Planning for bars to close again

With so much uncertainty in the industry, Melanie Meyer is planning for a scenario where bars are ordered to close again.

She’s the owner and sole employee of a Korean restaurant, Tiny Chef, which operates out of the Silver Ballroom in the Bevo Mill neighborhood.

With the bar limited to 25% capacity, she said her usual customer base has dwindled, so she’s had to think up new ways to stay in business.

“Not everybody who goes there is going to get a meal. So I've had to get pretty creative with certain types of orders to go. I mean, it's really, really hard to stay ahead,” she said.
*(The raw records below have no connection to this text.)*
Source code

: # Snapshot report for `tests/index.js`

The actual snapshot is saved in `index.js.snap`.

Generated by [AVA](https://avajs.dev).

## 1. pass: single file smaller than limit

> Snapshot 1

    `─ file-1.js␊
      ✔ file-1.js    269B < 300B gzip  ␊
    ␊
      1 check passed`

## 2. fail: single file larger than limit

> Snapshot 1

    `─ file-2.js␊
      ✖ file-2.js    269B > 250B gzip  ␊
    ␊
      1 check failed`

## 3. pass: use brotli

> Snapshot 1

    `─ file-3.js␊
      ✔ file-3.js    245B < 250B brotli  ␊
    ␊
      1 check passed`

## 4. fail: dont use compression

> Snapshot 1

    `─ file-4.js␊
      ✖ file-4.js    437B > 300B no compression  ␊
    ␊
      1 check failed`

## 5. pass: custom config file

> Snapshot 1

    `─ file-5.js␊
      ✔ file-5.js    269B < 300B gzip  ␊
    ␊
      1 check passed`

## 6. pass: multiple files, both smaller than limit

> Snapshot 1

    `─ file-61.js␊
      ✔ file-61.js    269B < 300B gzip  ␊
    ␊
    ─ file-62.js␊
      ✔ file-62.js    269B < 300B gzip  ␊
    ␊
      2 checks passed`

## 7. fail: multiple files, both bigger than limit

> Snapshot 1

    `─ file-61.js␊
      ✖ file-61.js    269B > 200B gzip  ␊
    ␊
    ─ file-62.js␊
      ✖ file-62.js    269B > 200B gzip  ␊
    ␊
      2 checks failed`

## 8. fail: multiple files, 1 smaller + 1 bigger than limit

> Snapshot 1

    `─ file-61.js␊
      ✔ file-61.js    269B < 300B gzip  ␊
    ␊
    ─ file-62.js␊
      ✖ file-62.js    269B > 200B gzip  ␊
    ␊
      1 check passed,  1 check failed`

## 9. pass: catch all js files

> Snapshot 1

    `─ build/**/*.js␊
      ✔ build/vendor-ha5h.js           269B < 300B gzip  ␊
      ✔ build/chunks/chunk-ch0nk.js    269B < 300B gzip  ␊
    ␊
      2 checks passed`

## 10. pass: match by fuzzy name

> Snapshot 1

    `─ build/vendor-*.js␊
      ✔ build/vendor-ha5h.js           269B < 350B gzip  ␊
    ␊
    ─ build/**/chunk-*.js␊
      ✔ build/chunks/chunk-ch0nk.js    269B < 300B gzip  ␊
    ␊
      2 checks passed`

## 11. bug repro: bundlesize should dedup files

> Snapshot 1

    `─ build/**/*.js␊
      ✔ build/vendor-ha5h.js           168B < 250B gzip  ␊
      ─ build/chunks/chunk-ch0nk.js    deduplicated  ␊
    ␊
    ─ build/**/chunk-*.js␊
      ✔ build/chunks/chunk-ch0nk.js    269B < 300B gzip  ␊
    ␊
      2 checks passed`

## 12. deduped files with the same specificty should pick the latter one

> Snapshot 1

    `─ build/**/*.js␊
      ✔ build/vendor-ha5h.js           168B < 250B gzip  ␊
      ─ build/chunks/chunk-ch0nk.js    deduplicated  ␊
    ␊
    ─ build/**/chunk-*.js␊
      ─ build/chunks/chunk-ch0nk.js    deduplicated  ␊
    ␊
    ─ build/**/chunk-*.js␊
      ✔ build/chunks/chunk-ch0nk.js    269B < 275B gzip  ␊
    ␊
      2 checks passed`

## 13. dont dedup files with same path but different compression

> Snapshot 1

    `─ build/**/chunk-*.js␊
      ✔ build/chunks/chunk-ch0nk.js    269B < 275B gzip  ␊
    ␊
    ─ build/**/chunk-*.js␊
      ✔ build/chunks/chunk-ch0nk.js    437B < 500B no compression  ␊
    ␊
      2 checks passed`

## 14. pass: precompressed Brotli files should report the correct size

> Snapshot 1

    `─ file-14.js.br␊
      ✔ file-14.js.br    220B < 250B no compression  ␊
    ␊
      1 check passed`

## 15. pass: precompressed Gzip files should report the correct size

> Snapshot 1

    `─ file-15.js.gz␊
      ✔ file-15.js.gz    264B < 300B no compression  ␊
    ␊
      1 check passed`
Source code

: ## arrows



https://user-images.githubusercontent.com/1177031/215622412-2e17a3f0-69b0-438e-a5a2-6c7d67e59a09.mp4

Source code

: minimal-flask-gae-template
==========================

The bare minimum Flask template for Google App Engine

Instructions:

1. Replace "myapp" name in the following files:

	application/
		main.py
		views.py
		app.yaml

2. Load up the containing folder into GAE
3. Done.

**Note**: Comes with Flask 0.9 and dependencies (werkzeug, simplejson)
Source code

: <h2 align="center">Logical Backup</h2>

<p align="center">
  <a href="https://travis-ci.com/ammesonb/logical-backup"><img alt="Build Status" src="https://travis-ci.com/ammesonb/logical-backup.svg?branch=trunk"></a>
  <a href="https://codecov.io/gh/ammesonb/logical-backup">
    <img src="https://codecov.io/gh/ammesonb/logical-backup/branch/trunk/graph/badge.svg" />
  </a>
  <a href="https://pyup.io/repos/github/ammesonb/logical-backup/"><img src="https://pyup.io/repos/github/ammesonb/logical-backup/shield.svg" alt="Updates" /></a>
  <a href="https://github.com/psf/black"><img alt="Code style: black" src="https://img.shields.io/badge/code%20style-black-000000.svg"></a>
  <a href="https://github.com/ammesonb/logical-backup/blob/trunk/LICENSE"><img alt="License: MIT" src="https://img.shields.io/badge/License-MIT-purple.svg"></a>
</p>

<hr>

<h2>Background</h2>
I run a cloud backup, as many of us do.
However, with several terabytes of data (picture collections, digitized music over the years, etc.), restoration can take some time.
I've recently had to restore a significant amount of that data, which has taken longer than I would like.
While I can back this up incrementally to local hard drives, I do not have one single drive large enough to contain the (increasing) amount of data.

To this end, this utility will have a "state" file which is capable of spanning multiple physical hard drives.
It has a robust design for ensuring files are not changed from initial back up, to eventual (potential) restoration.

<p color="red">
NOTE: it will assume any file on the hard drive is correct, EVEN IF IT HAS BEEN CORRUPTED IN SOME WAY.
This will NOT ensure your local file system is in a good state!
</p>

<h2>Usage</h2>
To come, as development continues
Meyer is getting more use out of a street-facing takeout window attached to her kitchen. And she’s pivoting toward family-size batches of tteokbokki, Korean lettuce wraps and soups to go.

“I'm just fighting as hard as I can to keep it. Because this has been a dream of mine since I can remember,” she said. “And I'm finally able to explore my own culture with my food.”

While many bars are struggling to stay open, Tatyana Telnikova is still wrestling with how to do that safely. She’s kept HandleBar, based in the Grove neighborhood, closed for months.

“I think if we open, we would probably have a lot of people coming out. It’s just, the thing is, we don’t want to do that,” she said, adding that she doesn’t see how a nightclub can be safe for employees or customers until a vaccine comes out.

Telnikova has experimented with hosting a couple of private parties, with a dozen people or so, but she found it hard to enforce social distancing, and there wasn’t a lot of demand.

With the bar closed, Telnikova said it’s hard to find the motivation to keep it going.

But she recently hired back a few employees to help expand the patio in hopes of reopening for small outdoor concerts in mid-September. In the meantime, she’s constructing a pickup window to sell pizzas and cocktail kits.

“Even if we don't make money, if we don't lose money that would already help us last this thing,” she said.